Gone are the days when governments lamented about low oil prices, and consumers grinned ear to ear that pump prices were really low.
At $75 for Brent on Tuesday and nearly $70 for WTI crude, you can’t help but feel some invisible hands are cranking up the pressure to bring oil back to top form.
But is that top form good?
Who is betting oil is on a bearish track and what dangers lie ahead for this type of spike?
Money is on oil
Money managers are overwhelmingly betting that oil prices will continue to rise in the short term as geopolitical wild cards trump concerns that U.S. shale and other non-OPEC supply growth could offset part of OPEC’s efforts to further tighten the oil market,” according to Oilprice.com, a prominent industry site.
“Over the past two weeks, options traders have boosted their bets on Brent rising to $80 a barrel, and calls on Brent at $80 is the most crowded options trade on the ICE Futures Europe exchange, followed by call options on Brent at $70 a distant second.”

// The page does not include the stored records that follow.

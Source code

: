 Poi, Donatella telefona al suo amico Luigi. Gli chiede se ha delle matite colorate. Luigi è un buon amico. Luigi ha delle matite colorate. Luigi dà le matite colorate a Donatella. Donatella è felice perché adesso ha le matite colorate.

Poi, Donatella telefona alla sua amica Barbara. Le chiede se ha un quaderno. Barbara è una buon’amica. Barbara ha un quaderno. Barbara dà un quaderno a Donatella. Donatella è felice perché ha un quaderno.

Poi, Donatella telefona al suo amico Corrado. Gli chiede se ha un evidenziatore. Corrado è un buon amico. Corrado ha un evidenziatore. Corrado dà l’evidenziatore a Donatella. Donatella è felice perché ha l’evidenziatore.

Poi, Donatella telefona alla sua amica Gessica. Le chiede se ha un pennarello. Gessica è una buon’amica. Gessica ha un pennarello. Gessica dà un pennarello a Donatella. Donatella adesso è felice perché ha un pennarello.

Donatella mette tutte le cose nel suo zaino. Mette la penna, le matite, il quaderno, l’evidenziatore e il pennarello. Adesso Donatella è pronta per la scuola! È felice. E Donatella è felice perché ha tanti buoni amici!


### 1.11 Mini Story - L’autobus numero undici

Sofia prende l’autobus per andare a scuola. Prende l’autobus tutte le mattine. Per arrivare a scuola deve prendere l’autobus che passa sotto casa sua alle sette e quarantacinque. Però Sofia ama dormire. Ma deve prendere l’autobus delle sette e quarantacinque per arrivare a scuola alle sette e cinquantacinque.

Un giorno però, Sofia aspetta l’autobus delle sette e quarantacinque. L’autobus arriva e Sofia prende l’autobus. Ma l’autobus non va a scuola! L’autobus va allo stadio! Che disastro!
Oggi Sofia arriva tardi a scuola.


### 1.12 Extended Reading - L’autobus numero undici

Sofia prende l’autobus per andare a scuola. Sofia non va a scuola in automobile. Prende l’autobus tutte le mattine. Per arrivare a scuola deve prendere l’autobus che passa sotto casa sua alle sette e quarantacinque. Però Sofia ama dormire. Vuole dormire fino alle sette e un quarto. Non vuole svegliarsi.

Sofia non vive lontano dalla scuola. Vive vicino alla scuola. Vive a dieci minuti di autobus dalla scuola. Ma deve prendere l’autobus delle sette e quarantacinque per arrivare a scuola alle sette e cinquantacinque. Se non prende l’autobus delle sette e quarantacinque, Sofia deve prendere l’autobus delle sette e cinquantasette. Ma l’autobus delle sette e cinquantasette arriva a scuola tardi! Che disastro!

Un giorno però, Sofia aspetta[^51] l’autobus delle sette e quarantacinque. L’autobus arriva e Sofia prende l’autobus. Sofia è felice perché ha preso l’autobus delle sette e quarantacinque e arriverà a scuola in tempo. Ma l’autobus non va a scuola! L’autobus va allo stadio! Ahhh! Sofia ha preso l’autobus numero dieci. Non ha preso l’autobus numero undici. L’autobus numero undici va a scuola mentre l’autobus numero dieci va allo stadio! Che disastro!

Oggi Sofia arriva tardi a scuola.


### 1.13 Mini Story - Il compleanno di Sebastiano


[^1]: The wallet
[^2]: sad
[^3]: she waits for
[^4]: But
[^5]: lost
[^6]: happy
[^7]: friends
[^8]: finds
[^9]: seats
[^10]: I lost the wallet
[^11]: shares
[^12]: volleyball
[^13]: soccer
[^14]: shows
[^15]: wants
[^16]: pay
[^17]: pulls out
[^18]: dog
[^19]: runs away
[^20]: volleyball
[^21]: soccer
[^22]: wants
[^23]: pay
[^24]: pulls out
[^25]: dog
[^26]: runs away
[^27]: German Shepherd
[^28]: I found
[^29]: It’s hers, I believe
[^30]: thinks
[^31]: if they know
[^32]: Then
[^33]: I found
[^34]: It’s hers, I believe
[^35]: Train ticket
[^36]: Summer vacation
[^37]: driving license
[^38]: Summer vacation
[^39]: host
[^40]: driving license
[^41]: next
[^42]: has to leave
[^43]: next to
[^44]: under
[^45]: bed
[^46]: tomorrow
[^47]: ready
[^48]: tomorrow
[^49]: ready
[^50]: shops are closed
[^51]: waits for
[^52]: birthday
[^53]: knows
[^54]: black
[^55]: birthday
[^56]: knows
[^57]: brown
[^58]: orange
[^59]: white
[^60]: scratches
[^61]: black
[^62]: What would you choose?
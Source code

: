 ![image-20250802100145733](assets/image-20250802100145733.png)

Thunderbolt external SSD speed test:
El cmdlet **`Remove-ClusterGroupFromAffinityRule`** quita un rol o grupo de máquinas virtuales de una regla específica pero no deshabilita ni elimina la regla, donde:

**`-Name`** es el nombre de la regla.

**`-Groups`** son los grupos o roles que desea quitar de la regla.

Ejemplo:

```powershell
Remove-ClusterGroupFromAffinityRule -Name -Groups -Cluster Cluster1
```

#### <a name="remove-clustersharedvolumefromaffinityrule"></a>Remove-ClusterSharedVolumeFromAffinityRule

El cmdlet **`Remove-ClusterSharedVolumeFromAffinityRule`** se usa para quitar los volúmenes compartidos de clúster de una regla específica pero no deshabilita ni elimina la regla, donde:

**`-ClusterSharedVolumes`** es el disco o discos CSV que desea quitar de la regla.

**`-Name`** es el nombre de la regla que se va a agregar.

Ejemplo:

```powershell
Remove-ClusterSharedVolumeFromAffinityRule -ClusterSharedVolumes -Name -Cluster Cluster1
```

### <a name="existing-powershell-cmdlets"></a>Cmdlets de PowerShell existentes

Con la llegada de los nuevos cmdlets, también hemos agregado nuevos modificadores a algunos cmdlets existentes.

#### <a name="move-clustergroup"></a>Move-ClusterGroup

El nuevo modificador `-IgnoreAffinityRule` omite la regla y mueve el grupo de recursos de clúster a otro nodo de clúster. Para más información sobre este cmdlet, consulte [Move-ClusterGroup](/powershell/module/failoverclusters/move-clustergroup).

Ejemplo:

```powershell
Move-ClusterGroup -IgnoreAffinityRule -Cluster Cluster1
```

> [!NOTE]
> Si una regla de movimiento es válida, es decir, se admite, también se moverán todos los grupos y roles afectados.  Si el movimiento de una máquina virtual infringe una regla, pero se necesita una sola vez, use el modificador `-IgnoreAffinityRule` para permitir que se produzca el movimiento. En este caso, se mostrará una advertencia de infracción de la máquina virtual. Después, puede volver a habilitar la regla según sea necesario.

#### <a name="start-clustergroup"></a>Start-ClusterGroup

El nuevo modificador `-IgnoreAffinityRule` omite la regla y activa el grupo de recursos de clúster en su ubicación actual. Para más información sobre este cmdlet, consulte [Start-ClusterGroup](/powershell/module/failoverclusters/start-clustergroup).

Bloomberg reports that options traders have about 137 million barrels worth of $80 Brent call options, a 37% increase in the last 14 days.
US president Donald Trump’s intent to pull away from Iran nuclear deal some few weeks later might be the final catalyst for oil prices to clear $80 level for Brent.
Certain market demand elements are also helping.
Reuters estimates that China’s oil imports will hit 9 million barrels per day in April, a monthly record high. China’s overall oil demand is expected to jump some 370,000 bpd in 2018.
Bloomberg said cash flow for the oil majors is set to be the highest in 12 years. The five biggest listed non-state controlled oil companies — Exxon, Shell, Chevron, Total SA and BP — will post their highest first-quarter net income since 2014, according to data compiled by Bloomberg. This will fuel bullish sentiment.
Courtesy of Oilprice.com
Oil action with Iran sanctions
According to BBC, oil prices hit $75 on Tuesday, the highest level in nearly three and a half years, as fears mounted over the prospect of new US sanctions on Iran.
“Such a move on the third-biggest oil producer in the Opec cartel threatens to further tighten global supplies,” said BBC
In November, OPEc and non-Opec countries agreed to extend those 1.8 million bpd cuts until the end of 2018.
The US president has said that unless European allies fix what he has called “terrible flaws” in the accord by 12 May, he will restore US economic sanctions on Iran.
Set up for new oil crash?
According to the Economic Times (ET) quoting Business Insider, Saudi Arabia may be sowing seeds of an oil crash.
“Saudi Arabia is rumored to want oil prices at $100 per barrel, but if prices rise that high, it could sow the seeds of the next downturn. Saudi officials want more revenues for their budget and a higher oil price to bolster the valuation of the Aramco IPO. But that shortterm thinking could spell trouble not just for them, but also for oil prices, and ultimately for longevity of oil demand,” ET reported.
In 2008, when oil nearly hit $150 per barrel, he world suffered a financial crisis throwing global economies in recession.
“First, oil prices are rising, in part, because demand is so strong, not just because OPEC is keeping barrels off the market. Oil at $100 would essentially amount to a doubling of the price from the past few years, which would quickly put an end to high demand growth rates,” ET said.
“Oil prices are high because the dollar is low,” Daniel Lacalle, chief economist at Tressis Gestion said on Thursday. Taking too much oil off to the market for too long could send prices “artificially” high he said. “That is a big concern…Because oil prices don’t generate crises; the abrupt and unexpected rise of oil prices creates crises,” Lacalle said, as quoted by ET.
Finally, at $100, oil would set off yet another round of frenzied drilling, likely resulting in an even stronger wave of new US shale supply.